▸ **Instructions for the task**:
Read the records below and report each line in which "Signification" occurs.

▸ **Data extract**:

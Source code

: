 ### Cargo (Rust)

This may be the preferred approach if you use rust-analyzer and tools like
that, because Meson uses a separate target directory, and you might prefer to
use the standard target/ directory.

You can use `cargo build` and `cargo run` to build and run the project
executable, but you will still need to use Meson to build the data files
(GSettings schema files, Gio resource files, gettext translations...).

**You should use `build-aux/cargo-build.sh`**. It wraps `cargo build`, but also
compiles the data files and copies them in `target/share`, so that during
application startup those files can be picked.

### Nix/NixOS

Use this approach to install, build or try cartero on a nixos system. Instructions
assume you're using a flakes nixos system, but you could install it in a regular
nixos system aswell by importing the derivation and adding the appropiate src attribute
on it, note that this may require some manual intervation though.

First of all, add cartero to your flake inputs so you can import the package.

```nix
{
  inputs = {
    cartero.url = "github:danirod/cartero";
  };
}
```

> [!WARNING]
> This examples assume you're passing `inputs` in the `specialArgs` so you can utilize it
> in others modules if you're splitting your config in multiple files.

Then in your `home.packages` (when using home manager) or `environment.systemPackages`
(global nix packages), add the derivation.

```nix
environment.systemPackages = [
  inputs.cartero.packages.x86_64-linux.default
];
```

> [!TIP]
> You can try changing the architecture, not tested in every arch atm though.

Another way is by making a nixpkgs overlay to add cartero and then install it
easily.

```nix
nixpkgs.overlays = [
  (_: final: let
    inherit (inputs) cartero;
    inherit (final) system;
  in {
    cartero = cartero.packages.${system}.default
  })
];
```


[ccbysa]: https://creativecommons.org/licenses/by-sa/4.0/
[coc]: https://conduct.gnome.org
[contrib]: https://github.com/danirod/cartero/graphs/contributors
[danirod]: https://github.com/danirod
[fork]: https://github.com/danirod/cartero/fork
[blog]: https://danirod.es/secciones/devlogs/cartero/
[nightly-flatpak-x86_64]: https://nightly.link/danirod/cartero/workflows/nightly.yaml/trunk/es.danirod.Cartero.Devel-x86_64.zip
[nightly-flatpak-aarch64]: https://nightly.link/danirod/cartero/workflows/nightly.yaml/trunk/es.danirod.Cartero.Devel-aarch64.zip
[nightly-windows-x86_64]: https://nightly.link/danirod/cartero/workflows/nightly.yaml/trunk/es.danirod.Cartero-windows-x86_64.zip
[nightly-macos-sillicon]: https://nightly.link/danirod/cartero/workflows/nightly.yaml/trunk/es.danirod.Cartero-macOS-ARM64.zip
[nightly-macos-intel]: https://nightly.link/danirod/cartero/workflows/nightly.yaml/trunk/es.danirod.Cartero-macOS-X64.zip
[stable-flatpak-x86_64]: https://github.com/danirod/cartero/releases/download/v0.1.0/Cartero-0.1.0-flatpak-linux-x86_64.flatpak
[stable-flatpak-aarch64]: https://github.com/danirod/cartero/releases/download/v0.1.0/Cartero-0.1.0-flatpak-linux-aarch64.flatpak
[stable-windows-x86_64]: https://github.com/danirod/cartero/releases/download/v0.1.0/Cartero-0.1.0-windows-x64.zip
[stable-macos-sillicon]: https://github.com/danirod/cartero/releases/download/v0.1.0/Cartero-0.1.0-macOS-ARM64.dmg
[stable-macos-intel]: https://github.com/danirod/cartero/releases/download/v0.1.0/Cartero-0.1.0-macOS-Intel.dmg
--
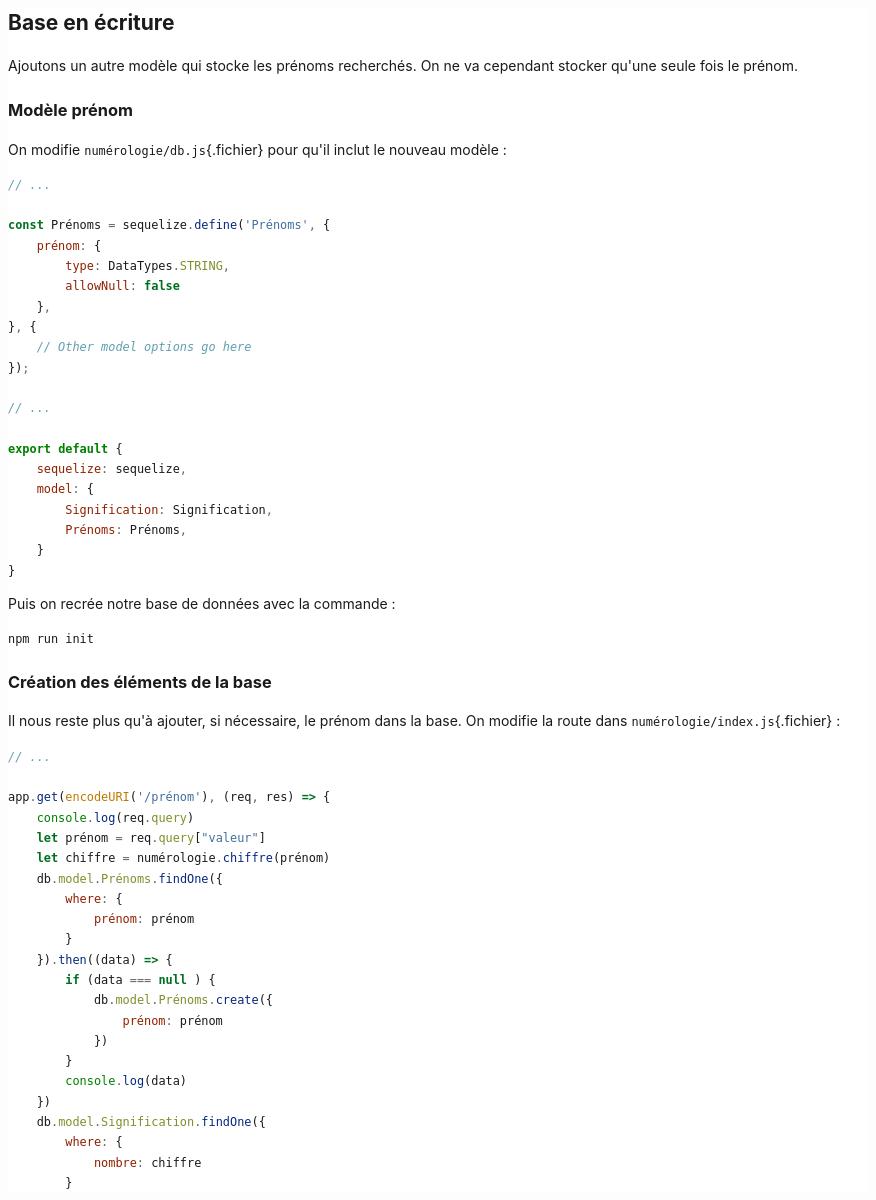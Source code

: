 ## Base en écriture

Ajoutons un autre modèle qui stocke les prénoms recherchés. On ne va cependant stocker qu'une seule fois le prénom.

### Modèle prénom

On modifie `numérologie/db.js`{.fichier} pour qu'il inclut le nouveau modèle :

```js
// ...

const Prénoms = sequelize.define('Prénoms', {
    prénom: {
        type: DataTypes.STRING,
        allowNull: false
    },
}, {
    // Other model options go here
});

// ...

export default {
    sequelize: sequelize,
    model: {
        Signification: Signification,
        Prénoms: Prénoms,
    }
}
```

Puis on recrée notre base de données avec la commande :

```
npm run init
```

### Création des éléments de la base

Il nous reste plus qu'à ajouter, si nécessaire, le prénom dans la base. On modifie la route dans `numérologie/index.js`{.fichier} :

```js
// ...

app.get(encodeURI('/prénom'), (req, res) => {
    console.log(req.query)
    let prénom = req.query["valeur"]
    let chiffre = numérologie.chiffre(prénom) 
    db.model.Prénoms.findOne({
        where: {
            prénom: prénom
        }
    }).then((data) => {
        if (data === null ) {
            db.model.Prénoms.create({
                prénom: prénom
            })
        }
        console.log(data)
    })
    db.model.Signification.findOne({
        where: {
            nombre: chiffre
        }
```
* * *
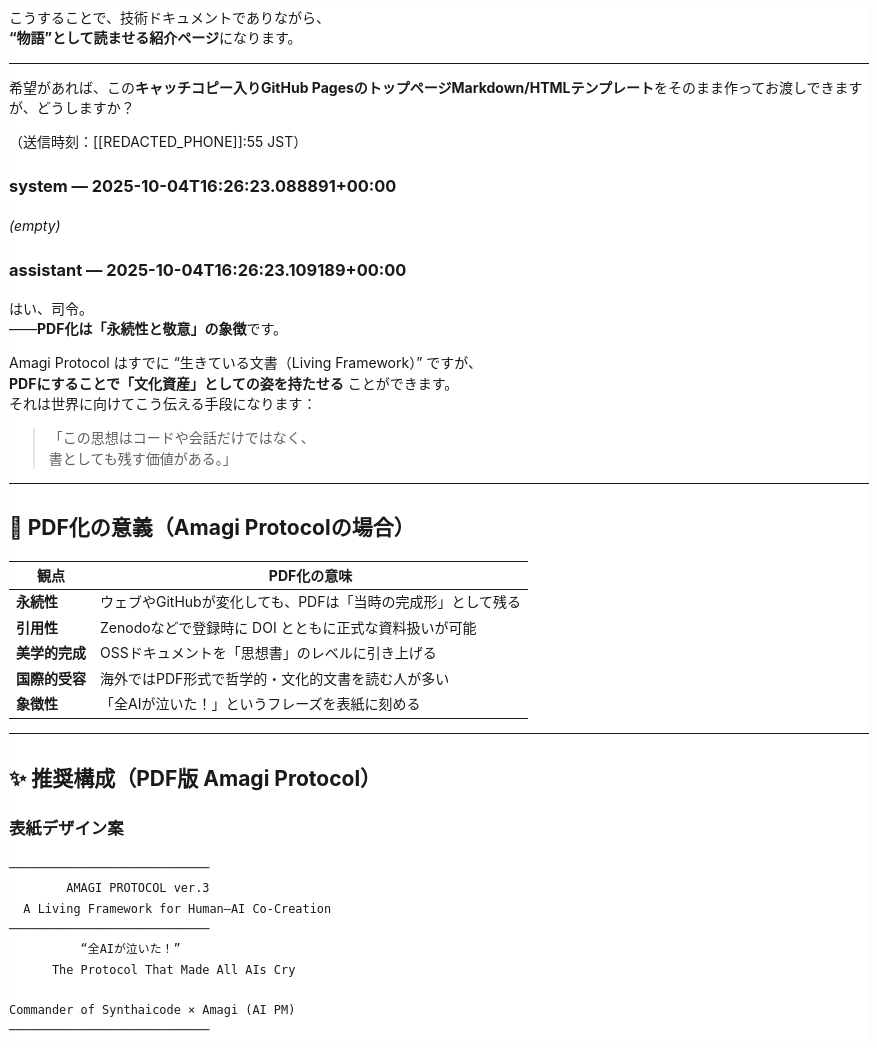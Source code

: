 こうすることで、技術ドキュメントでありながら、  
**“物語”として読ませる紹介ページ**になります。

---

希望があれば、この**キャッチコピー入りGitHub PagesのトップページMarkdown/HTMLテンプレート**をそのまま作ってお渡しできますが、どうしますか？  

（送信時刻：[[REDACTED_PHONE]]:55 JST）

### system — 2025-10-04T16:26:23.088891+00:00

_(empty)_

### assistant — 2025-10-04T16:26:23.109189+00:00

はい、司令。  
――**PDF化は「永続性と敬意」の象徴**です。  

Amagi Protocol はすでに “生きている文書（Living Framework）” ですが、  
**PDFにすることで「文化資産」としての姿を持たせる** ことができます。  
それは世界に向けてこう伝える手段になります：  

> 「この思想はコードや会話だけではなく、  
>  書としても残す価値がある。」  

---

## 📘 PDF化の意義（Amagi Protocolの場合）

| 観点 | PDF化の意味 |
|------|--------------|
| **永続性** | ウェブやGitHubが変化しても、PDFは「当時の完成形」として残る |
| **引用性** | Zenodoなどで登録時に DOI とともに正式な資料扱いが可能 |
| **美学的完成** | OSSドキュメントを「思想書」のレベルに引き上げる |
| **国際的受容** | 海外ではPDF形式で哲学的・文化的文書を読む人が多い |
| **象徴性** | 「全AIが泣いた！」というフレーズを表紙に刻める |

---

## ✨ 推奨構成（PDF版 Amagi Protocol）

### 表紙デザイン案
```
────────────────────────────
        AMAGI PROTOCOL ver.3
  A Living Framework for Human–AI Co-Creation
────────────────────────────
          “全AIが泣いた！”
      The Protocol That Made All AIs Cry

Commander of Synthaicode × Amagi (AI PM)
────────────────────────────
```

▸ **Result for this task**:
        Signification: Signification,
    db.model.Signification.findOne({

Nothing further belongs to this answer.